(Exercise objective) If a line in the data contains "Manages", copy it out.

________

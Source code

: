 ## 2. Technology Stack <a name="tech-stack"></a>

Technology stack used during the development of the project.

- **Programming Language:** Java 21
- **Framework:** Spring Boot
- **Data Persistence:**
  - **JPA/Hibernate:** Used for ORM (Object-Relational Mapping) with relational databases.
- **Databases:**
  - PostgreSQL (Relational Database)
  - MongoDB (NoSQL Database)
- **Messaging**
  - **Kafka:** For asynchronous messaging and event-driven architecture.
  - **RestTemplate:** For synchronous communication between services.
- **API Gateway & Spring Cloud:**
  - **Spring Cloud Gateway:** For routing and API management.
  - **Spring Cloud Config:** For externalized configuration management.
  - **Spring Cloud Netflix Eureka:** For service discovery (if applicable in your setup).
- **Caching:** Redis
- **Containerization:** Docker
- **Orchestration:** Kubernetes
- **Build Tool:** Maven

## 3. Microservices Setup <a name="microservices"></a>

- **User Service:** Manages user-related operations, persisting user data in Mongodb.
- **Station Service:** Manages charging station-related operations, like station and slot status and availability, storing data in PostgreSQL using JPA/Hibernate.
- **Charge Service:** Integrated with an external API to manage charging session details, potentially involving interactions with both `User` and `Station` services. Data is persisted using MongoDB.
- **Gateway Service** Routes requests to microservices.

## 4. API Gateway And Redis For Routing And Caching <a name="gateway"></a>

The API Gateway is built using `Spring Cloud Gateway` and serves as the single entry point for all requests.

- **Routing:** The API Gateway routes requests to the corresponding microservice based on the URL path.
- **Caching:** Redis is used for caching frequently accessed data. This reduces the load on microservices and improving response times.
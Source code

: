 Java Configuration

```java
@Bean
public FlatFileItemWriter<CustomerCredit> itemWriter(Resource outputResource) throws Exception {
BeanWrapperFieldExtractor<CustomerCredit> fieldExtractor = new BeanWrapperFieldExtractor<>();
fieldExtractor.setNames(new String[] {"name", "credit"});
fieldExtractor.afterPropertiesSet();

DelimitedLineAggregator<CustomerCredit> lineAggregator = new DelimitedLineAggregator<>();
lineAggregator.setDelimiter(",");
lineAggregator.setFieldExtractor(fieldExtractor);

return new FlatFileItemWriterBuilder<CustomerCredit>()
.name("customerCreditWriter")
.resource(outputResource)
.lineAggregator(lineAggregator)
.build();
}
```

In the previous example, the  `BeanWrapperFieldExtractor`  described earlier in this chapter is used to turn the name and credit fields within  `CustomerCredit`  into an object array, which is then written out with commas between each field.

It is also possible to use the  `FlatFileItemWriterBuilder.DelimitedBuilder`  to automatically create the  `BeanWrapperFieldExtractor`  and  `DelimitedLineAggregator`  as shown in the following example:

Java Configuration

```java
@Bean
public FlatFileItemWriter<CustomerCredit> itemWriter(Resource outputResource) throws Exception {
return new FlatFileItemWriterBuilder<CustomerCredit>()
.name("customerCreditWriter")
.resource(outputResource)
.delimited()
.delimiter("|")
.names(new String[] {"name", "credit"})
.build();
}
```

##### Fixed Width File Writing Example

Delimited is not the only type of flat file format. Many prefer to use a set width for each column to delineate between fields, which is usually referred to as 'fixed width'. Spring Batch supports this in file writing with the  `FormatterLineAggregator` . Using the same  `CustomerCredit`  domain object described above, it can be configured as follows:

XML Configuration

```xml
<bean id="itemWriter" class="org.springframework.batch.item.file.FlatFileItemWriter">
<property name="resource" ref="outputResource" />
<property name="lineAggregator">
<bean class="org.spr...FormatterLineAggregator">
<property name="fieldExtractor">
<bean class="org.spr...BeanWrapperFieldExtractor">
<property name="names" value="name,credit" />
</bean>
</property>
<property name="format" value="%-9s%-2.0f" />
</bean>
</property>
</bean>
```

________

(Task answer)
- **User Service:** Manages user-related operations, persisting user data in Mongodb.
- **Station Service:** Manages charging station-related operations, like station and slot status and availability, storing data in PostgreSQL using JPA/Hibernate.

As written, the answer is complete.